**Work to complete**
From the records below, output exactly the lines running from the line containing "and other parameters." through the line containing "by Electronics (21%).", and no others.

[Dataset entries]
▶

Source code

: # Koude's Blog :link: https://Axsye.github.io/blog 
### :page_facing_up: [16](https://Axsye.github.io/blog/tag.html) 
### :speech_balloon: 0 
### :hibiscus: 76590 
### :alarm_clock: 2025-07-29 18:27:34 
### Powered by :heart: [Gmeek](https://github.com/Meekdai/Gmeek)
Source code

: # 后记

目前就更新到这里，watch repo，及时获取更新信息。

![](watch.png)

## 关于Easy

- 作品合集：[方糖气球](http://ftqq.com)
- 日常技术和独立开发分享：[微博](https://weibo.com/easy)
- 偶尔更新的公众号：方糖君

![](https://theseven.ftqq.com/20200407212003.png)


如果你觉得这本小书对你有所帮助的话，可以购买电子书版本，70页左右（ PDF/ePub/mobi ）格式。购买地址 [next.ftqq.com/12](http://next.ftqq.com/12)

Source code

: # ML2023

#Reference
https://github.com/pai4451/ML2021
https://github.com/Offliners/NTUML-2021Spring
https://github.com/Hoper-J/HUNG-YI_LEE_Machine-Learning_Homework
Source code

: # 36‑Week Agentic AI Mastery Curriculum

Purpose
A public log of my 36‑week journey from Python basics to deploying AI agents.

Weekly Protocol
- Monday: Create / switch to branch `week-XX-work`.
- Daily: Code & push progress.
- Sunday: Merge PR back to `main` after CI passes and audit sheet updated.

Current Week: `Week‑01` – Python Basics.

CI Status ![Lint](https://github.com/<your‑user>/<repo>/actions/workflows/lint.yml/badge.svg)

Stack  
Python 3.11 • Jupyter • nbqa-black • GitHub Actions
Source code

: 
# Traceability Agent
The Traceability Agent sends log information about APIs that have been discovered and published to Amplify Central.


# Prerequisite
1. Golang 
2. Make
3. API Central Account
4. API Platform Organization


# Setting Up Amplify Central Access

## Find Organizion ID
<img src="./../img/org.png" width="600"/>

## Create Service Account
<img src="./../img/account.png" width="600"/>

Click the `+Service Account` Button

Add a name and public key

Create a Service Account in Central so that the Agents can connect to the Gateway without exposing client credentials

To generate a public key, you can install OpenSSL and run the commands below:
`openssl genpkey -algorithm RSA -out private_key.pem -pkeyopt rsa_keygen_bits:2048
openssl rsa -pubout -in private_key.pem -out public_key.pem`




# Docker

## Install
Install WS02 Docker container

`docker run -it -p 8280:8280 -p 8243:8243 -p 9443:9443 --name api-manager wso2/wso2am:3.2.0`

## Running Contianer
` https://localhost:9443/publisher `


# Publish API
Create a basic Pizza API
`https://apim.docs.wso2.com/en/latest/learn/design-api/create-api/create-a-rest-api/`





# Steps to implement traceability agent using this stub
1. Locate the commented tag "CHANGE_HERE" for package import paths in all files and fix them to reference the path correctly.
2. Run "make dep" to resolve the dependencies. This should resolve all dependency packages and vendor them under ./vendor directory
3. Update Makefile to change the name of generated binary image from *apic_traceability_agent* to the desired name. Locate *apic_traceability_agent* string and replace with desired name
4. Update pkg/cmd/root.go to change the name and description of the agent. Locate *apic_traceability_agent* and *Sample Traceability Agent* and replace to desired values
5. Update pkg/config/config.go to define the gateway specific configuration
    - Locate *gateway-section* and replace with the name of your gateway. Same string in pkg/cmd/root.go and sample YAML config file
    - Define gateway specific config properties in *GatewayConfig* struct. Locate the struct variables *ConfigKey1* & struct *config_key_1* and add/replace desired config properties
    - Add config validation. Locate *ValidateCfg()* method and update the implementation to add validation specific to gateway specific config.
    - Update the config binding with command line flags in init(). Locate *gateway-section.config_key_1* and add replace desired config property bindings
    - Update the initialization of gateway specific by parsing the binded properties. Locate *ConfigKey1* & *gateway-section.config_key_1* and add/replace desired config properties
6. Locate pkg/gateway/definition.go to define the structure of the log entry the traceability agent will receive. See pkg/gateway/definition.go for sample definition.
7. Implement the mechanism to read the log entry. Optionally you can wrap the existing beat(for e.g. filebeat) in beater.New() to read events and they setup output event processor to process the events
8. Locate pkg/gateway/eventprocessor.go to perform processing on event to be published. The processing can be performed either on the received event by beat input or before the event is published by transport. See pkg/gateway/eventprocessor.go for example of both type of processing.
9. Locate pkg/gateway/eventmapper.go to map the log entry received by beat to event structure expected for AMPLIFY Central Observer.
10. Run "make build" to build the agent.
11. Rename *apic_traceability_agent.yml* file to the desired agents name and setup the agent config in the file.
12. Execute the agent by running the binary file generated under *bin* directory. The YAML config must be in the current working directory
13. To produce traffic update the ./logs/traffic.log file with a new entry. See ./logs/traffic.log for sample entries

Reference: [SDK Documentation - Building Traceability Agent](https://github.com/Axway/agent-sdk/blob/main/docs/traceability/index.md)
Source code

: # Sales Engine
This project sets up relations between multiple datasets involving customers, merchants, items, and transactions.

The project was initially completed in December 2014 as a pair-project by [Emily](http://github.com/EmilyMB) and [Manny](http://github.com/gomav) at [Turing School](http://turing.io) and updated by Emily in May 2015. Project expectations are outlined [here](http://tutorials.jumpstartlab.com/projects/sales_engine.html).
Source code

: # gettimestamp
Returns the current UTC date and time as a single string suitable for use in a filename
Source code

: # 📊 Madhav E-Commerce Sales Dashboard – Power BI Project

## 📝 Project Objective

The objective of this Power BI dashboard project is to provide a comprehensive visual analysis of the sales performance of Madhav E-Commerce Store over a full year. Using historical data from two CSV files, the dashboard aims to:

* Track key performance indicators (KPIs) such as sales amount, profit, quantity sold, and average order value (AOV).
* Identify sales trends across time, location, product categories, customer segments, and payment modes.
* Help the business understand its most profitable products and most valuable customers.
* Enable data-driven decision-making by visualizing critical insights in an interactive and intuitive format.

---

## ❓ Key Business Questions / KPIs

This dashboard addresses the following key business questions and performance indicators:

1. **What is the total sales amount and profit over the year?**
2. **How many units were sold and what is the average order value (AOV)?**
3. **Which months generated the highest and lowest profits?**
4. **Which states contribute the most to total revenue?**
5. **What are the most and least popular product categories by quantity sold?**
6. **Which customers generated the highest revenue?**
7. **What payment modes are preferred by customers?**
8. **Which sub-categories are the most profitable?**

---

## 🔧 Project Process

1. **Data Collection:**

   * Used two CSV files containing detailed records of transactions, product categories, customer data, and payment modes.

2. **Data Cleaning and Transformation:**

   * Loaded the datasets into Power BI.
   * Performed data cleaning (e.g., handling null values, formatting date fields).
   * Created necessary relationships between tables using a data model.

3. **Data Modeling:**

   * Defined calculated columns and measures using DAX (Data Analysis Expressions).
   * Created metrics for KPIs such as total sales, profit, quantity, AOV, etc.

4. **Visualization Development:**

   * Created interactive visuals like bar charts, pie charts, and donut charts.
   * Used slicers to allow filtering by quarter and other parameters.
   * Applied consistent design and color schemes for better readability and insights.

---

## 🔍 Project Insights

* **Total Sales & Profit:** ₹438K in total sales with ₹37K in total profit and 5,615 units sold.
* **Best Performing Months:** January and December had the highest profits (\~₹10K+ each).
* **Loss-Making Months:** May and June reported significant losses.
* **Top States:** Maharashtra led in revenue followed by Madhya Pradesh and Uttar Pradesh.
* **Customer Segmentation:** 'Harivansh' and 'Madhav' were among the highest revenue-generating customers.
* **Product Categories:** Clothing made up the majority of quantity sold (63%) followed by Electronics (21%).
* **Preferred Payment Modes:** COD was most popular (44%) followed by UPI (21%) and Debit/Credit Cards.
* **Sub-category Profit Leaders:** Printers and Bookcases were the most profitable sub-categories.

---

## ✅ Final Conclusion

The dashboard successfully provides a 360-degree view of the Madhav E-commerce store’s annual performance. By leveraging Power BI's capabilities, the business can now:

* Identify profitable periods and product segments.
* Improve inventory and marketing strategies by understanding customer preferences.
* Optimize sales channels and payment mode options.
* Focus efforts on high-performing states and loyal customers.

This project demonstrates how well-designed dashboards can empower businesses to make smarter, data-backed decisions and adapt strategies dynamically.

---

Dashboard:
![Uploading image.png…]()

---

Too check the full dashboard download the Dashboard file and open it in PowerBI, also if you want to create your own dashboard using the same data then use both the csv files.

◀

**Written solution**
   * Used slicers to allow filtering by quarter and other parameters.
   * Applied consistent design and color schemes for better readability and insights.

---

## 🔍 Project Insights

* **Total Sales & Profit:** ₹438K in total sales with ₹37K in total profit and 5,615 units sold.
* **Best Performing Months:** January and December had the highest profits (\~₹10K+ each).
* **Loss-Making Months:** May and June reported significant losses.
* **Top States:** Maharashtra led in revenue followed by Madhya Pradesh and Uttar Pradesh.
* **Customer Segmentation:** 'Harivansh' and 'Madhav' were among the highest revenue-generating customers.
* **Product Categories:** Clothing made up the majority of quantity sold (63%) followed by Electronics (21%).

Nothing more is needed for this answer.